Saturday, September 1, 2007

Caution! Woman With Mood Swings Approaching!


Oh my goodness! What am I going to do with myself? The other day I was having a perfectly good day and I started working on my blog with one of my sons. Things were not working quite so well with the computer and we had a small argument. He said something to me that for some reason just hit me wrong and I started tearing up. I went to my bedroom and started bawling! I started thinking of every area in my life that I feel like a failure! I was thinking to myself that I failed in everything I do from being a bad daughter, to being a terrible wife and mother, to being a terrible sister and friend, to being a terrible worker, etc. and I started crying more.
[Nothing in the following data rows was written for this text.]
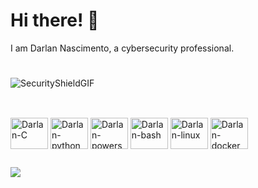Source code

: # Hi there! 🫡
I am Darlan Nascimento, a cybersecurity professional. 
#
![SecurityShieldGIF](https://github.com/zangwclio/zangwclio/assets/104589085/2455a81f-43b9-4fd7-9022-d0cc53bc6820)

##

<div style= "display: inline_block"><br>
<img align="center" alt="Darlan-C" height="50" width="60" src="https://cdn.jsdelivr.net/gh/devicons/devicon@latest/icons/c/c-original.svg" />
<img align="center" alt="Darlan-python" height="50" width="60" src="https://cdn.jsdelivr.net/gh/devicons/devicon@latest/icons/python/python-original.svg" />
<img align="center" alt="Darlan-powershell" height="50" width="60" src="https://cdn.jsdelivr.net/gh/devicons/devicon@latest/icons/powershell/powershell-original.svg" />
<img align="center" alt="Darlan-bash" height="50" width="60" src="https://cdn.jsdelivr.net/gh/devicons/devicon@latest/icons/bash/bash-original.svg" />
<img align="center" alt="Darlan-linux" height="50" width="60" src="https://cdn.jsdelivr.net/gh/devicons/devicon@latest/icons/linux/linux-original.svg" />
<img align="center" alt="Darlan-docker" height="50" width="60" src="https://cdn.jsdelivr.net/gh/devicons/devicon@latest/icons/docker/docker-original.svg" />   
</div>          

##

<div>
  <a href=https://www.linkedin.com/in/darlan-nascimento-356a40232/><img src=https://img.shields.io/badge/LinkedIn-0077B5?style=for-the-badge&logo=linkedin&logoColor=white>
    </a>
</div>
I eventually slowed down and composed myself and had a nice talk with my son. What he said was not that big of a deal and he meant nothing by it, I was just hypersensitive and had a little meltdown. He apologized and I apologized and I recovered and moved on. But I think, that was not me! That IS not me! Where did that come from? Five years ago I would not have done that. I think this mid-life thing is just a little too weird sometimes! I also think that the enemy loves to take advantage of us women when we are vulnerable and we need to cling to the Lord. What is so awful is when you are in a moment like that how you can have all these negatave thoughts about yourself that are not true!

This is a time when I really need to be reading God's word and asking Him for His guidance and wisdom. I want to bear the fruits of the spirit and I want those around me to see the fruits of the spirit in me, especially joy.

Psalm 55:22 God says,"Cast your burden upon the Lord and He will sustain you; He will never allow the righteous to be shaken".

I want to remember that He is with me as I am going through these life changes. I really want to lean on Him and trust Him. He made me, He knows me and He sustain me.

A little side note, this incident ended up being a teachable moment for my son and it made us closer. See, God works all things together for good to those that love Him.